* _Instructions for the task_: Copy all entries without alteration and skip the pictures they hold.
── Source material ──
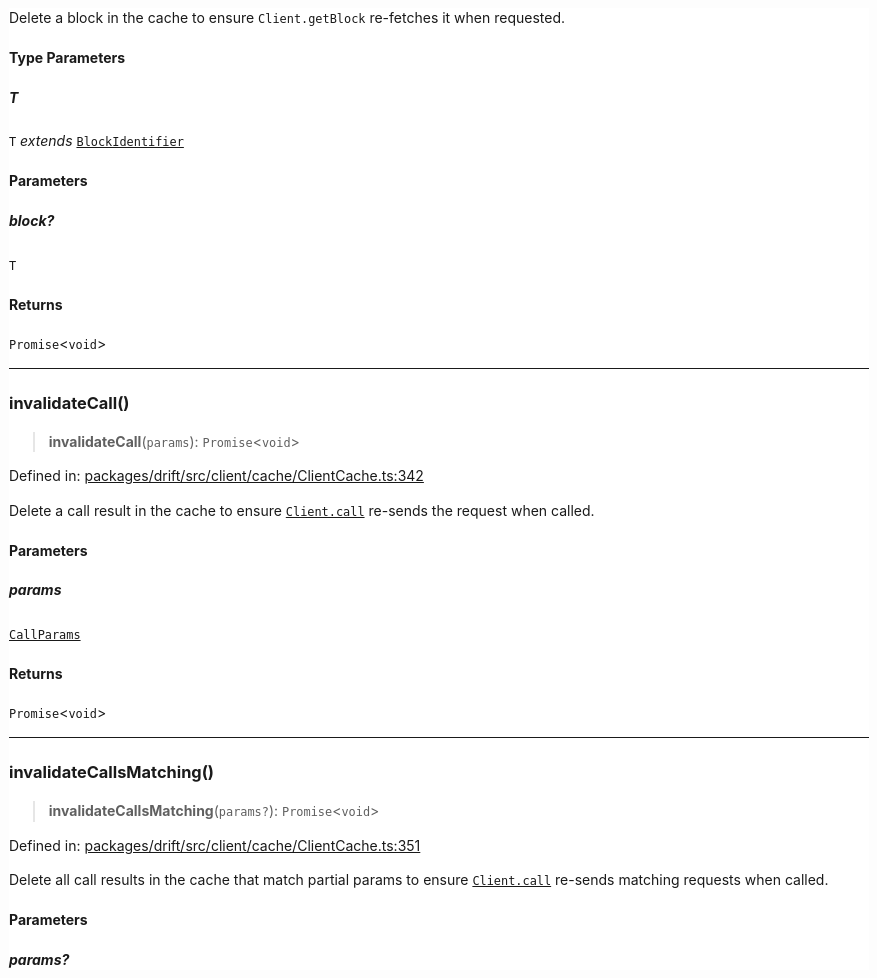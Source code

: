 Delete a block in the cache to ensure `Client.getBlock`
re-fetches it when requested.

#### Type Parameters

##### T

`T` *extends* [`BlockIdentifier`](../type-aliases/BlockIdentifier.md)

#### Parameters

##### block?

`T`

#### Returns

`Promise`\<`void`\>

***

### invalidateCall()

> **invalidateCall**(`params`): `Promise`\<`void`\>

Defined in: [packages/drift/src/client/cache/ClientCache.ts:342](https://github.com/delvtech/drift/blob/95370f81f9813e8d583ed884b0b07657be0d8f2c/packages/drift/src/client/cache/ClientCache.ts#L342)

Delete a call result in the cache to ensure [`Client.call`](../interfaces/ReadAdapter.md#call)
re-sends the request when called.

#### Parameters

##### params

[`CallParams`](../type-aliases/CallParams.md)

#### Returns

`Promise`\<`void`\>

***

### invalidateCallsMatching()

> **invalidateCallsMatching**(`params?`): `Promise`\<`void`\>

Defined in: [packages/drift/src/client/cache/ClientCache.ts:351](https://github.com/delvtech/drift/blob/95370f81f9813e8d583ed884b0b07657be0d8f2c/packages/drift/src/client/cache/ClientCache.ts#L351)

Delete all call results in the cache that match partial params to ensure
[`Client.call`](../interfaces/ReadAdapter.md#call) re-sends matching requests when called.

#### Parameters

##### params?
───
* _Completed task_:
Source code

: Delete a block in the cache to ensure `Client.getBlock`
re-fetches it when requested.

#### Type Parameters

##### T

`T` *extends* [`BlockIdentifier`](../type-aliases/BlockIdentifier.md)

#### Parameters

##### block?

`T`

#### Returns

`Promise`\<`void`\>

***

### invalidateCall()

> **invalidateCall**(`params`): `Promise`\<`void`\>

Defined in: [packages/drift/src/client/cache/ClientCache.ts:342](https://github.com/delvtech/drift/blob/95370f81f9813e8d583ed884b0b07657be0d8f2c/packages/drift/src/client/cache/ClientCache.ts#L342)

Delete a call result in the cache to ensure [`Client.call`](../interfaces/ReadAdapter.md#call)
re-sends the request when called.

#### Parameters

##### params

[`CallParams`](../type-aliases/CallParams.md)

#### Returns

`Promise`\<`void`\>

***

### invalidateCallsMatching()

> **invalidateCallsMatching**(`params?`): `Promise`\<`void`\>

Defined in: [packages/drift/src/client/cache/ClientCache.ts:351](https://github.com/delvtech/drift/blob/95370f81f9813e8d583ed884b0b07657be0d8f2c/packages/drift/src/client/cache/ClientCache.ts#L351)

Delete all call results in the cache that match partial params to ensure
[`Client.call`](../interfaces/ReadAdapter.md#call) re-sends matching requests when called.

#### Parameters

##### params?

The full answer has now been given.